Dawgs' NCAA chances looking up

The UW men are on a roll, even with road games. And the NCAA should take at least 3 Pac-10 teams. Then again, it could end up being just one, perhaps even the Cougs.
The UW men are on a roll, even with road games. And the NCAA should take at least 3 Pac-10 teams. Then again, it could end up being just one, perhaps even the Cougs.

No matter what happens at the Pac-10 men's tournament later this week, the beaten-down league should have three teams at the NCAA basketball dance and the University of Washington has one of them. The Huskies have won their recent four games — three of them on the road — by an average of 15 points. The Dawgs will end non-NCAA-tourney competition no worse than 21-10 and could finish 23-10 without even winning the league tournament. A Pac-10-tourney victory, of course, assures a spot amid the national brackets.

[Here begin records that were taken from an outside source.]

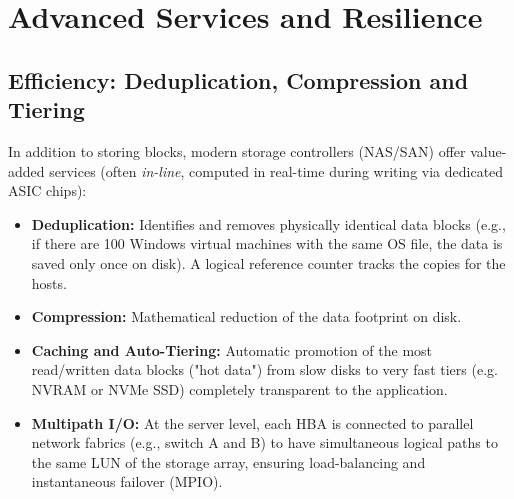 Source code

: \section{Advanced Services and Resilience}

\subsection{Efficiency: Deduplication, Compression and Tiering}
In addition to storing blocks, modern storage controllers (NAS/SAN) offer value-added services (often \textit{in-line}, computed in real-time during writing via dedicated ASIC chips):
\begin{itemize}
    \item \textbf{Deduplication:} Identifies and removes physically identical data blocks (e.g., if there are 100 Windows virtual machines with the same OS file, the data is saved only once on disk). A logical reference counter tracks the copies for the hosts.
    \item \textbf{Compression:} Mathematical reduction of the data footprint on disk.
    \item \textbf{Caching and Auto-Tiering:} Automatic promotion of the most read/written data blocks ("hot data") from slow disks to very fast tiers (e.g. NVRAM or NVMe SSD) completely transparent to the application.
    \item \textbf{Multipath I/O:} At the server level, each HBA is connected to parallel network fabrics (e.g., switch A and B) to have simultaneous logical paths to the same LUN of the storage array, ensuring load-balancing and instantaneous failover (MPIO).
\end{itemize}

Much has been made of the diminished condition of the men's-basketball circuit, absent for weeks amid the top-25 rankings in either national poll. Human computer John Clayton, for example, during his weekly uber-authoritative sports broadcast on KIRO radio prior to the Huskies' 82-70 win at Oregon State Saturday (March 6), dismissed the league as unworthy of having any but its tournament winner as part of March Madness.

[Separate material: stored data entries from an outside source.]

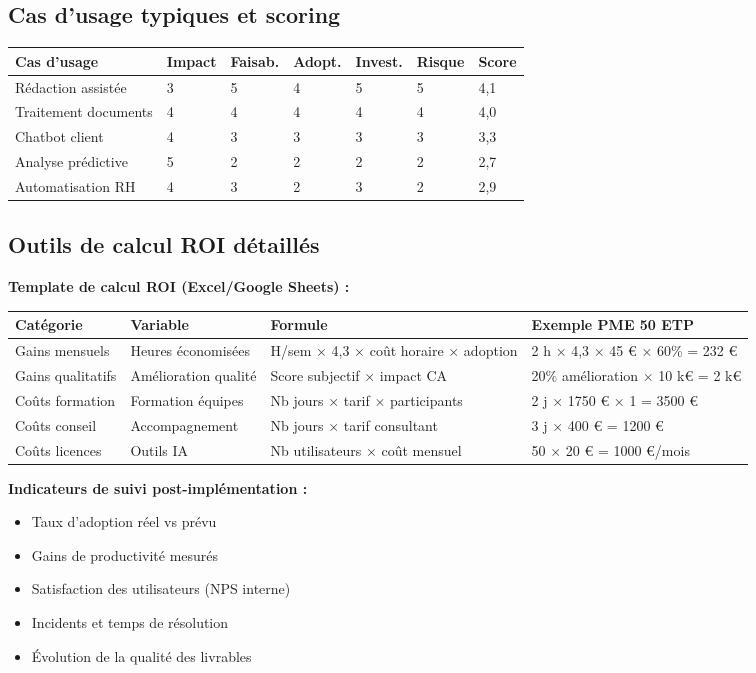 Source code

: \subsection{Cas d'usage typiques et scoring}

\begin{longtable}{@{}p{4cm}p{1.5cm}p{1.5cm}p{1.5cm}p{1.5cm}p{1.5cm}p{1.5cm}@{}}
\toprule
\textbf{Cas d'usage} & \textbf{Impact} & \textbf{Faisab.} & \textbf{Adopt.} & \textbf{Invest.} & \textbf{Risque} & \textbf{Score} \\
\midrule
Rédaction assistée & 3 & 5 & 4 & 5 & 5 & 4,1 \\
Traitement documents & 4 & 4 & 4 & 4 & 4 & 4,0 \\
Chatbot client & 4 & 3 & 3 & 3 & 3 & 3,3 \\
Analyse prédictive & 5 & 2 & 2 & 2 & 2 & 2,7 \\
Automatisation RH & 4 & 3 & 2 & 3 & 2 & 2,9 \\
\bottomrule
\end{longtable}

\subsection{Outils de calcul ROI détaillés}

\textbf{Template de calcul ROI (Excel/Google Sheets) :}

\begin{longtable}{@{}p{4cm}p{3cm}p{3cm}p{4cm}@{}}
\toprule
\textbf{Catégorie} & \textbf{Variable} & \textbf{Formule} & \textbf{Exemple PME 50 ETP} \\
\midrule
Gains mensuels & Heures économisées & H/sem × 4,3 × coût horaire × adoption & 2 h × 4,3 × 45 € × 60\% = 232 € \\
Gains qualitatifs & Amélioration qualité & Score subjectif × impact CA & 20\% amélioration × 10 k€ = 2 k€ \\
Coûts formation & Formation équipes & Nb jours × tarif × participants & 2 j × 1750 € × 1 = 3500 € \\
Coûts conseil & Accompagnement & Nb jours × tarif consultant & 3 j × 400 € = 1200 € \\
Coûts licences & Outils IA & Nb utilisateurs × coût mensuel & 50 × 20 € = 1000 €/mois \\
\bottomrule
\end{longtable}

\textbf{Indicateurs de suivi post-implémentation :}
\begin{itemize}
    \item Taux d'adoption réel vs prévu
    \item Gains de productivité mesurés
    \item Satisfaction des utilisateurs (NPS interne)
    \item Incidents et temps de résolution
    \item Évolution de la qualité des livrables
\end{itemize}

But the national tournament actually hosts 40 entrants beyond the top 25. During recent seasons, the Pac-10 routinely sent half its conference to the Big Dance. As the league's current young teams mature, it's reasonable to predict that the Pac-10 will be back among top-25 competitors (the Huskies, with just one senior and three juniors, were ranked amid the elite teams during the early part of the present season).

One of the best arguments for shunning nine of the Pac-10 from the NCAA tournament has to do with league teams' poor performances against good non-conference competition. But those games were played months ago. A claim could be made that Pac-10 teams actually have improved since the first of the year. If so, their mediocre win-loss records could be attributed to parity of talent.

In any case, Washington should join Cal and Arizona State at the NCAA tournament.

"Should,' of course, scarcely means "will." Many no doubt believe just as likely a scenario would be for Washington State, the lowest Pac-10 bracket seed, to beat Oregon Wednesday and proceed to breeze through three more playoff games and emerge &mdash at 20-14 — as the class of the conference.